Terminals appearing in rules take precedence over Ident. E.g., if terminal "where" appears in any rule, the word where will never be parsed as an Ident.

Semantic dummies¶

Sometimes the concrete syntax of a language includes rules that make no semantic difference. An example is a BNF rule making the parser accept extra semicolons after statements:

Stm ::= Stm ";" ;

As this rule is a semantic no-ops, we do not want to represent it by a constructors in the abstract syntax. Instead, we introduce the following convention:

A rule label can be an underscore _, which does not add anything to the syntax tree.

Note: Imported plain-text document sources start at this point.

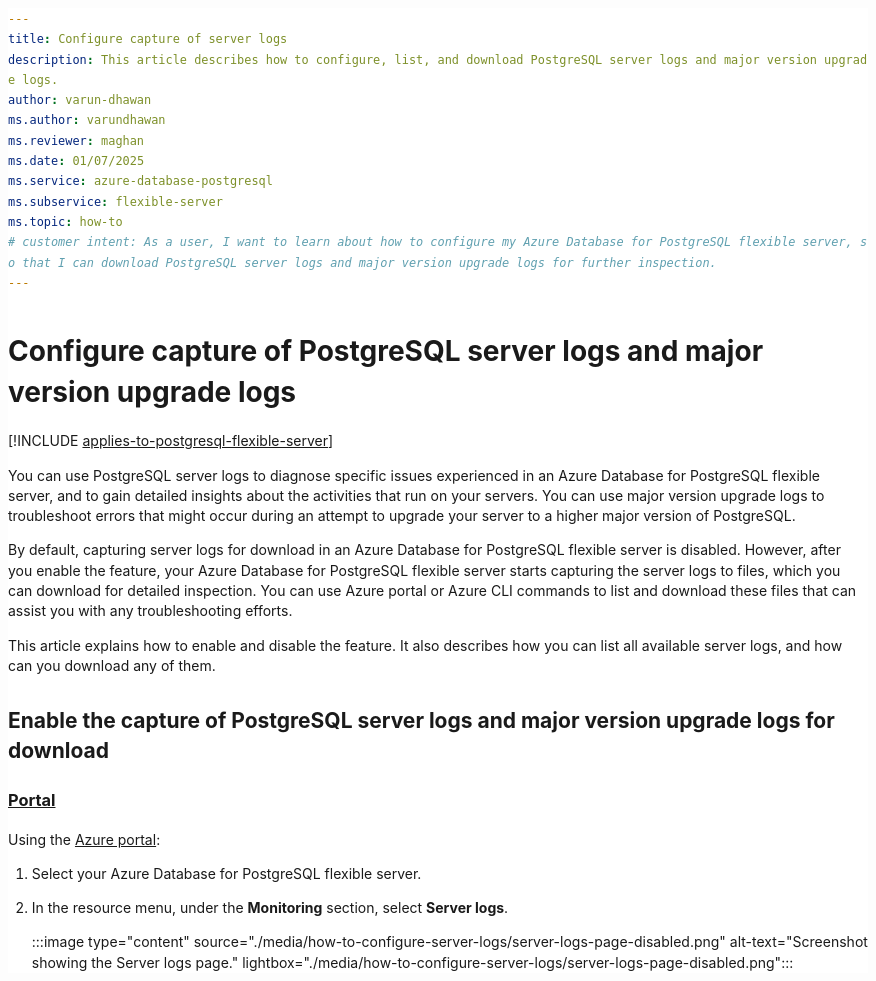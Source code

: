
 ```yaml
---
title: Configure capture of server logs
description: This article describes how to configure, list, and download PostgreSQL server logs and major version upgrade logs.
author: varun-dhawan
ms.author: varundhawan
ms.reviewer: maghan
ms.date: 01/07/2025
ms.service: azure-database-postgresql
ms.subservice: flexible-server
ms.topic: how-to
# customer intent: As a user, I want to learn about how to configure my Azure Database for PostgreSQL flexible server, so that I can download PostgreSQL server logs and major version upgrade logs for further inspection.
---
```


# Configure capture of PostgreSQL server logs and major version upgrade logs

[!INCLUDE [applies-to-postgresql-flexible-server](~/reusable-content/ce-skilling/azure/includes/postgresql/includes/applies-to-postgresql-flexible-server.md)]

You can use PostgreSQL server logs to diagnose specific issues experienced in an Azure Database for PostgreSQL flexible server, and to gain detailed insights about the activities that run on your servers. You can use major version upgrade logs to troubleshoot errors that might occur during an attempt to upgrade your server to a higher major version of PostgreSQL.

By default, capturing server logs for download in an Azure Database for PostgreSQL flexible server is disabled. However, after you enable the feature, your Azure Database for PostgreSQL flexible server starts capturing the server logs to files, which you can download for detailed inspection. You can use Azure portal or Azure CLI commands to list and  download these files that can assist you with any troubleshooting efforts.

This article explains how to enable and disable the feature. It also describes how you can list all available server logs, and how can you download any of them.

## Enable the capture of PostgreSQL server logs and major version upgrade logs for download

### [Portal](#tab/portal-enable-capture-of-logs)

Using the [Azure portal](https://portal.azure.com/):

1. Select your Azure Database for PostgreSQL flexible server.

2. In the resource menu, under the **Monitoring** section, select **Server logs**.

    :::image type="content" source="./media/how-to-configure-server-logs/server-logs-page-disabled.png" alt-text="Screenshot showing the Server logs page." lightbox="./media/how-to-configure-server-logs/server-logs-page-disabled.png":::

Thus, we can write the following rule in LBNF:

_ . Stm ::= Stm ";" ;

Underscores are of course only meaningful as replacements of one-argument constructors where the value type is the same as the argument type. Semantic dummies leave no trace in the pretty-printer. Thus, for instance, the pretty-printer “normalizes away” extra semicolons.

Precedence levels¶

A common idiom in (ordinary) BNF is to use indexed variants of categories to express precedence levels:

Exp2 ::= Integer ;
Exp1 ::= Exp1 "*" Exp2 ;
Exp  ::= Exp  "+" Exp1 ;

Exp2 ::= "(" Exp ")" ;
Exp1 ::= Exp2 ;
Exp  ::= Exp1 ;

The precedence level regulates the order of parsing, including associativity. Parentheses lift an expression of any level to the highest level.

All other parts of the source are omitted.